**RECORDS PROVIDED**:

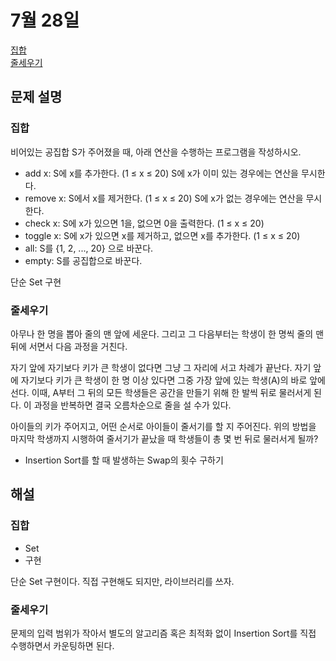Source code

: # 7월 28일

[집합](https://www.acmicpc.net/problem/11723)  
[줄세우기](https://www.acmicpc.net/problem/10431)  

## 문제 설명
### 집합
비어있는 공집합 S가 주어졌을 때, 아래 연산을 수행하는 프로그램을 작성하시오.

- add x: S에 x를 추가한다. (1 ≤ x ≤ 20) S에 x가 이미 있는 경우에는 연산을 무시한다.
- remove x: S에서 x를 제거한다. (1 ≤ x ≤ 20) S에 x가 없는 경우에는 연산을 무시한다.
- check x: S에 x가 있으면 1을, 없으면 0을 출력한다. (1 ≤ x ≤ 20)
- toggle x: S에 x가 있으면 x를 제거하고, 없으면 x를 추가한다. (1 ≤ x ≤ 20)
- all: S를 {1, 2, ..., 20} 으로 바꾼다.
- empty: S를 공집합으로 바꾼다. 

단순 Set 구현

### 줄세우기
아무나 한 명을 뽑아 줄의 맨 앞에 세운다. 그리고 그 다음부터는 학생이 한 명씩 줄의 맨 뒤에 서면서 다음 과정을 거친다.

자기 앞에 자기보다 키가 큰 학생이 없다면 그냥 그 자리에 서고 차례가 끝난다.
자기 앞에 자기보다 키가 큰 학생이 한 명 이상 있다면 그중 가장 앞에 있는 학생(A)의 바로 앞에 선다. 이때, A부터 그 뒤의 모든 학생들은 공간을 만들기 위해 한 발씩 뒤로 물러서게 된다.
이 과정을 반복하면 결국 오름차순으로 줄을 설 수가 있다.

아이들의 키가 주어지고, 어떤 순서로 아이들이 줄서기를 할 지 주어진다. 위의 방법을 마지막 학생까지 시행하여 줄서기가 끝났을 때 학생들이 총 몇 번 뒤로 물러서게 될까?

- Insertion Sort를 할 때 발생하는 Swap의 횟수 구하기

## 해설
### 집합
- Set
- 구현

단순 Set 구현이다. 직접 구현해도 되지만, 라이브러리를 쓰자.

### 줄세우기
문제의 입력 범위가 작아서 별도의 알고리즘 혹은 최적화 없이 Insertion Sort를 직접 수행하면서 카운팅하면 된다.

**TASK INSTRUCTIONS**: Please return, exactly as written, the line containing "- Insertion Sort를 할 때 발생하는 Swap의 횟수 구하기" and every line after it through the end of the records above, and nothing else.

**OUTPUT FOR THIS EXERCISE**:
- Insertion Sort를 할 때 발생하는 Swap의 횟수 구하기

## 해설
### 집합
- Set
- 구현

단순 Set 구현이다. 직접 구현해도 되지만, 라이브러리를 쓰자.

### 줄세우기
문제의 입력 범위가 작아서 별도의 알고리즘 혹은 최적화 없이 Insertion Sort를 직접 수행하면서 카운팅하면 된다.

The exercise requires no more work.